I do hope we’ll get some language support for optional dependencies (possibly via optional submodules) at some point. We had a BoF session about that in Baltimore, with a lot of core devs in the room, something might happen in that direction a some point.

I have two objections to this. The first is generic, that there is a cost to these things: people would assume that implementing the interface implies that something is a subtype, write functions like

function f(x::AbstractDensityType)
    ...
end

and then if x wants to be something else too at the same time (also just to simplify dispatch), this becomes impossible.

The second one is specific to log densities: they are mostly useful when we can query the space they are defined on (scalars, vectors, matrices, but can be arbitrary manifolds), but currently there is no good generic API for this.
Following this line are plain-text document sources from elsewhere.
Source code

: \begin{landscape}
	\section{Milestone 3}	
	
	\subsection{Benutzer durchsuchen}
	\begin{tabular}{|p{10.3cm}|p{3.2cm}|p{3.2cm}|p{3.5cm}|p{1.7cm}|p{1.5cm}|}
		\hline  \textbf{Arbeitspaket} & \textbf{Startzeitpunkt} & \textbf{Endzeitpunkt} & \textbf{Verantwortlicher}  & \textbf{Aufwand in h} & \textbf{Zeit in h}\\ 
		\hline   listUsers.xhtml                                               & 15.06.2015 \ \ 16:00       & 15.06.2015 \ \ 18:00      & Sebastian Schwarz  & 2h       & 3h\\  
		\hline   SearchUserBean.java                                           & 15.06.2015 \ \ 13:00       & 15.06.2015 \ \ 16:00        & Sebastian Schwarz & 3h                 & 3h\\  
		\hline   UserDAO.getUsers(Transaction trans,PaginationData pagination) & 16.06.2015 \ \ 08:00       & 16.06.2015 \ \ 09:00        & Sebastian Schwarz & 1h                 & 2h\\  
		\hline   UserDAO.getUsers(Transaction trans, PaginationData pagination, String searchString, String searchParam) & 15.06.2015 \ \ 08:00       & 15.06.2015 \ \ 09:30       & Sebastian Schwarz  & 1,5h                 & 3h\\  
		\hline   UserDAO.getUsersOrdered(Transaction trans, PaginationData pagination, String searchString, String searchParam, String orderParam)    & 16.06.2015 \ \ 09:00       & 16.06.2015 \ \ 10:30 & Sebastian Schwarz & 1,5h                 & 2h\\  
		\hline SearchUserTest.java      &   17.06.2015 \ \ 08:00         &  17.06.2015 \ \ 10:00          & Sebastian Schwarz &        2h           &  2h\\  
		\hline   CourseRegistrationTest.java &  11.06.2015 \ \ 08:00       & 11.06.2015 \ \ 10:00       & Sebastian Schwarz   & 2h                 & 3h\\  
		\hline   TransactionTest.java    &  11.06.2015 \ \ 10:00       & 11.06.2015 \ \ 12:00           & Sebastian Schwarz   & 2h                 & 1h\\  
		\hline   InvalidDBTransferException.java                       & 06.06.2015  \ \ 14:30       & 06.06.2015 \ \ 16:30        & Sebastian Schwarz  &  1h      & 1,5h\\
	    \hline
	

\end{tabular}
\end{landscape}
In principle, that’s doable, I will consider it:

I do believe there would be many cases where if would be very helpful to be able to dispatch on it.

there is a cost to these things: people would assume that implementing the interface implies that something is a subtype, write functions like […]

Yes, but that’s the point of being able to dispatch on it, right? Same as for Distribution and many other types. While dispatching on traits is possible, it’s a lot more involved. You could make the same argument for pretty much everything else that has an abstract super-type - IMHO the type system approach is one of the things that has made things mesh so well in Julia, so why avoid having a type for densities?

and then if x wants to be something else too at the same time (also just to simplify dispatch), this becomes impossible.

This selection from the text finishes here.